Panic in `xml::Transformer::parse()` Due to `Option::unwrap()` on Malformed XML Input (via `parse_dispatch`)

[nanhang-950]

Bug Description

While fuzzing the shiva project using cargo-fuzz, a runtime panic was triggered at:

lib/src/xml.rs:113:35

The crash occurs inside:

shiva::xml::Transformer::parse()

where an Option::unwrap() is called on a None value, causing an immediate panic:

called `Option::unwrap()` on a `None` value

This results in a libFuzzer abort (deadly signal) and terminates the process.

---

Steps to Reproduce

Install cargo-fuzz

cargo install cargo-fuzz

Crashing Input (Hex)

00000000: 0600

Fuzzer Target

#![no_main]

use libfuzzer_sys::fuzz_target;
use shiva::core::{Document, DocumentType};

fuzz_target!(|data: &[u8]| {
    if data.len() < 2 {
        return;
    }

    const PARSE_TYPES: [DocumentType; 7] = [
        DocumentType::Markdown,
        DocumentType::HTML,
        DocumentType::Text,
        DocumentType::Json,
        DocumentType::CSV,
        DocumentType::RTF,
        DocumentType::XML,
    ];

    let parse_ty = PARSE_TYPES[(data[0] as usize) % PARSE_TYPES.len()];
    let input = data[1..].to_vec().into();
    let _ = Document::parse(&input, parse_ty);
});

Run the Fuzz Target

RUST_BACKTRACE=1 cargo fuzz run parse_dispatch

Reproduce with Saved Artifact

cargo fuzz run parse_dispatch artifacts/parse_dispatch/crash-b937066032e6f3d44184b8b9317cff27f94d5f08

---

Observed Panic

thread '<unnamed>' (11687) panicked at /mnt/h/Security/Binary/Project/shiva/lib/src/xml.rs:113:35:
called `Option::unwrap()` on a `None` value
note: run with `RUST_BACKTRACE=1` environment variable to display a backtrace
==11687== ERROR: libFuzzer: deadly signal

Stack trace confirms the failure path:

• core::option::unwrap_failed
• unwrap<&shiva::xml::Node>
• shiva::xml::Transformer::parse at lib/src/xml.rs:113:35
• shiva::core::Document::parse at lib/src/core.rs:246:34
• fuzz target: fuzz_targets/parse_dispatch.rs:23:13

---

Root Cause Analysis

Transformer::parse() assumes certain XML structural invariants and performs:

some_option.unwrap()

When the fuzzer provides malformed or structurally unexpected XML (e.g., missing required nodes / unexpected nesting / lookup failure), the internal lookup returns None.

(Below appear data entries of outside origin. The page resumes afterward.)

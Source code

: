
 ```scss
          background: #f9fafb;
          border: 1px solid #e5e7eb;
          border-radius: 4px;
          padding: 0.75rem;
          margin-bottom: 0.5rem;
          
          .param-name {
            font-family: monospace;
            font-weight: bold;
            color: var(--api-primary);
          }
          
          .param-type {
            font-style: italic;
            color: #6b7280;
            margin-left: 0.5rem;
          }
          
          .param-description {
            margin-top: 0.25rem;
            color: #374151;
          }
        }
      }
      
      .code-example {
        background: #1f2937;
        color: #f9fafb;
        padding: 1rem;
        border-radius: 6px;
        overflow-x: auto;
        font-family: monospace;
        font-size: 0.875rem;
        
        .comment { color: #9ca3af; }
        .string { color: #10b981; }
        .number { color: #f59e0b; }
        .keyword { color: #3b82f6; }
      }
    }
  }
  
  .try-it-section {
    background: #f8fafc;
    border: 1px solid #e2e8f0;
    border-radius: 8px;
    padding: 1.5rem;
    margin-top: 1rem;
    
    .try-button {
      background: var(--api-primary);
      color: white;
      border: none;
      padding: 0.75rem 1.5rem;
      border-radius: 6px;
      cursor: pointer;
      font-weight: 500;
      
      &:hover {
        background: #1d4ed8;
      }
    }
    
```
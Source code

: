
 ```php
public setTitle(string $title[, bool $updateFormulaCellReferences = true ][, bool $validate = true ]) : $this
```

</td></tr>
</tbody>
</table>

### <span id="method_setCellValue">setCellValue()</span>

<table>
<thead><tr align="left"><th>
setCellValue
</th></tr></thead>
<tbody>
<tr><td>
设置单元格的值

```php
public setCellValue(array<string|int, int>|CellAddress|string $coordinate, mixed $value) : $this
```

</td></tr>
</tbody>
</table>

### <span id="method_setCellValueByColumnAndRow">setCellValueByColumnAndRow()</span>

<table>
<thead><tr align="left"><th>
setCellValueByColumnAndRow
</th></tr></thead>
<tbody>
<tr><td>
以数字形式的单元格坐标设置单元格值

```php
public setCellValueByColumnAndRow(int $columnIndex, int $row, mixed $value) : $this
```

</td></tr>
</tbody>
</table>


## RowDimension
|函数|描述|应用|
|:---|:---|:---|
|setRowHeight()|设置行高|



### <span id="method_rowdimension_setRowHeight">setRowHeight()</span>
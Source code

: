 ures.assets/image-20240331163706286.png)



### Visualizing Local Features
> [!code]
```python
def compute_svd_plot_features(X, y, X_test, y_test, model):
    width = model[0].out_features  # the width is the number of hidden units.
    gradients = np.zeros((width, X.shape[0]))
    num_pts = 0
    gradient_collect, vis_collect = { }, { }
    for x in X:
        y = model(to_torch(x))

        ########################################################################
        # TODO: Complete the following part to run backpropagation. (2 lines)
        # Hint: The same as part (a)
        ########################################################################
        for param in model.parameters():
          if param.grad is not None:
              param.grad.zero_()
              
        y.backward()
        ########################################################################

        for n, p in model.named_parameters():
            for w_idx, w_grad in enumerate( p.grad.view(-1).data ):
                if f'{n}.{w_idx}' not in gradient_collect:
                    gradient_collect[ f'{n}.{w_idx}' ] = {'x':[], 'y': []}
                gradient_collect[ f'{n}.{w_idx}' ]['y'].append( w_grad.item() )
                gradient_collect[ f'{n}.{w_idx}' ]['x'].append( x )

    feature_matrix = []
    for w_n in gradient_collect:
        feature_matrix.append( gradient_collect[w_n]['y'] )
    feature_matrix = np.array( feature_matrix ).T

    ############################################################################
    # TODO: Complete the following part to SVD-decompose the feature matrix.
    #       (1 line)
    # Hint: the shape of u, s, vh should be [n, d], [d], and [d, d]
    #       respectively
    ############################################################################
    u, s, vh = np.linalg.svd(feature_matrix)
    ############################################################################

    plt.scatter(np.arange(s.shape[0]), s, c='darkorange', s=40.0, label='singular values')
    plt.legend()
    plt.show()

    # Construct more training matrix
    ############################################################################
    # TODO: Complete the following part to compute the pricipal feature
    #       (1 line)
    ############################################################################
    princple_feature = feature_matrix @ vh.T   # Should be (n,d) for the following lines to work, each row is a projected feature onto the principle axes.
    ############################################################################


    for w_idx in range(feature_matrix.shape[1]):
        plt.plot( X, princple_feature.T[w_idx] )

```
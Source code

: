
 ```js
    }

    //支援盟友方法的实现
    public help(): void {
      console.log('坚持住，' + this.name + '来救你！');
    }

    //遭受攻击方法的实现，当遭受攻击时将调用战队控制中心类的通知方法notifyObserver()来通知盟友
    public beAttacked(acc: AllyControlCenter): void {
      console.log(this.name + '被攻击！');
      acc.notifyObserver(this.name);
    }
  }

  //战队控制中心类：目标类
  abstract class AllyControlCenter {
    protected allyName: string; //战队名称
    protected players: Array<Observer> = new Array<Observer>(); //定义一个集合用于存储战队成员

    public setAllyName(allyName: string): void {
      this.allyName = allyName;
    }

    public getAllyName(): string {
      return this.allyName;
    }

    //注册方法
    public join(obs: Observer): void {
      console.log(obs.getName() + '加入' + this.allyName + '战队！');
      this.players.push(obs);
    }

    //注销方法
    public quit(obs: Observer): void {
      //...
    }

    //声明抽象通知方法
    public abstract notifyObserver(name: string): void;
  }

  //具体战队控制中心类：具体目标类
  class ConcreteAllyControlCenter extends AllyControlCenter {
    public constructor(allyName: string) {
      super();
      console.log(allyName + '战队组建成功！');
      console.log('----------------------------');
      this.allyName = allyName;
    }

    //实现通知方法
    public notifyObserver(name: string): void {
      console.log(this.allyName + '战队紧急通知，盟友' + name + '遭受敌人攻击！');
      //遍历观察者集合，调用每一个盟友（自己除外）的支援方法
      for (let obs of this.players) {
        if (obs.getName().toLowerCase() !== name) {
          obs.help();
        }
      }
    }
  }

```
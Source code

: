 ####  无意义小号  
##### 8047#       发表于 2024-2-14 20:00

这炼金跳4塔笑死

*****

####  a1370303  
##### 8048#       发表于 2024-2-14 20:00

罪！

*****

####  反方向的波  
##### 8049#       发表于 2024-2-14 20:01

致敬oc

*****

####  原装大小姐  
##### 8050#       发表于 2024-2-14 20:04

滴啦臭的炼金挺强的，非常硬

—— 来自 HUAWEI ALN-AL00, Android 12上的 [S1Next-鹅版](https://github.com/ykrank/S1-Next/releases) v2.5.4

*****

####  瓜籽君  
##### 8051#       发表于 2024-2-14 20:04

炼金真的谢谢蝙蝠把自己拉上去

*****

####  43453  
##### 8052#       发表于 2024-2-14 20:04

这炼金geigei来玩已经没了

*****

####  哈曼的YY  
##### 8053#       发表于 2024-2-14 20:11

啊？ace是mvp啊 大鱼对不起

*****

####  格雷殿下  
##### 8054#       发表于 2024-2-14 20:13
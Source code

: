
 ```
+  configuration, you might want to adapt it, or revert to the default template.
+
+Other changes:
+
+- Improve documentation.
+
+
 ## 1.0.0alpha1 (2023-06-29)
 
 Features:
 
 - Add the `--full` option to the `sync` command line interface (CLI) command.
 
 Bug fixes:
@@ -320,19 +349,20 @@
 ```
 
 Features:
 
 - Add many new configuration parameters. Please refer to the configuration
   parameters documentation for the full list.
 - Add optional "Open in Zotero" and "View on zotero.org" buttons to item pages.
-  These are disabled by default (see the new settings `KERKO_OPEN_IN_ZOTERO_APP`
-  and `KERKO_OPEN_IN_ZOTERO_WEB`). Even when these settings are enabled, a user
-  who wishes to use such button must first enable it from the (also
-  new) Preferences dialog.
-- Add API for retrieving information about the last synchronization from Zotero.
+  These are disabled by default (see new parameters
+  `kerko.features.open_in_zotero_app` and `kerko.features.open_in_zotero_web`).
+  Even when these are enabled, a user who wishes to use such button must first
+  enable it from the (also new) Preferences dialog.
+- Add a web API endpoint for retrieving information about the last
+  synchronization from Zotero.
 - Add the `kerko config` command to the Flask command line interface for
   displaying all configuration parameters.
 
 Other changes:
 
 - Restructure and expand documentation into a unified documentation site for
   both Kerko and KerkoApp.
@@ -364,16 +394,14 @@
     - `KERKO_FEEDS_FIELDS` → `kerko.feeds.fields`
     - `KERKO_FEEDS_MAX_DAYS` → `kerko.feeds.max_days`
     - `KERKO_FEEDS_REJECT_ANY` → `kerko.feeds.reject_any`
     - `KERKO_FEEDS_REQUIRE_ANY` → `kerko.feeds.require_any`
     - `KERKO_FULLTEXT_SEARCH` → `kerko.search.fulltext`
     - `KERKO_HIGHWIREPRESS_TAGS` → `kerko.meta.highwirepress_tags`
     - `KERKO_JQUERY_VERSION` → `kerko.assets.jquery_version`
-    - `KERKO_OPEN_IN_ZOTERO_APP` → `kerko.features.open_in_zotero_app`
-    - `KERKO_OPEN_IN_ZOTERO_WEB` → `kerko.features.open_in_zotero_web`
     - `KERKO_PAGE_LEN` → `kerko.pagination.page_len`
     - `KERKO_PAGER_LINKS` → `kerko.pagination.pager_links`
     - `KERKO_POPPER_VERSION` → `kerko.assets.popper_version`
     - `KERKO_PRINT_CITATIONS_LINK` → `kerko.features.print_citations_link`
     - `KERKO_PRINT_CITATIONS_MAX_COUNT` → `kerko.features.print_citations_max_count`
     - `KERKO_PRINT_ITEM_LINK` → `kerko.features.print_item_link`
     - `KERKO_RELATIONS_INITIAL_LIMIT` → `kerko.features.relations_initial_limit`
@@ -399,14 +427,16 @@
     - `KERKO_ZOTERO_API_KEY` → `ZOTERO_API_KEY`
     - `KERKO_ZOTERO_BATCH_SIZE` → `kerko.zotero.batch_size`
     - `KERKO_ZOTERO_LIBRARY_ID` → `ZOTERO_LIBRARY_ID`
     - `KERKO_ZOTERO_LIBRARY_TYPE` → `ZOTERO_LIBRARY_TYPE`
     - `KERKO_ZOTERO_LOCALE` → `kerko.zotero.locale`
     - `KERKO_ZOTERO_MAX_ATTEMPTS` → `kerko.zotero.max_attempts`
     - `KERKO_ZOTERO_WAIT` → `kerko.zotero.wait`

The subsequent .unwrap() causes a panic instead of a recoverable parsing error.

This violates a key robustness invariant:

Parsing untrusted input must never panic.

---

Why This Is a Problem

• Panics in parsing code are denial-of-service (DoS) vectors
• Malformed input can trivially crash applications that parse untrusted XML
• Fuzzing readily discovers these paths, indicating real-world exploitability for availability impacts
• Parser APIs should return structured errors (Result::Err) instead of aborting

---

Expected Behavior

Malformed XML input should:

• Return Err(ParseError) (or equivalent error type)
• Gracefully reject invalid structures
• Never trigger panic!

---

Suggested Fixes

Option A: Replace unwrap() With Proper Error Propagation

Replace:

let node = maybe_node.unwrap();

With:

let node = maybe_node.ok_or(ParseError::InvalidStructure)?;

Or:

let node = match maybe_node {
    Some(n) => n,
    None => return Err(ParseError::InvalidStructure),
};

Option B: Add Structural Validation Before Transformation

If Transformer::parse() depends on invariants, validate them explicitly before dereferencing:

if maybe_node.is_none() {
    return Err(ParseError::MissingNode);
}

Option C: Add Fuzz Regression Test

Preserve the crashing input under:

fuzz/corpus/parse_dispatch/

to prevent regressions.

---

Minimal Defensive Patch Example

// Before
let node = something.unwrap();

// After
let node = something.ok_or(ParseError::InvalidXml)?;

---

Environment

• Target/Project: shiva (panic location: lib/src/xml.rs)
• Platform: Ubuntu 22.04
• Rustc: 1.91.0 (nightly per backtrace context)
• Fuzzing: cargo-fuzz / libFuzzer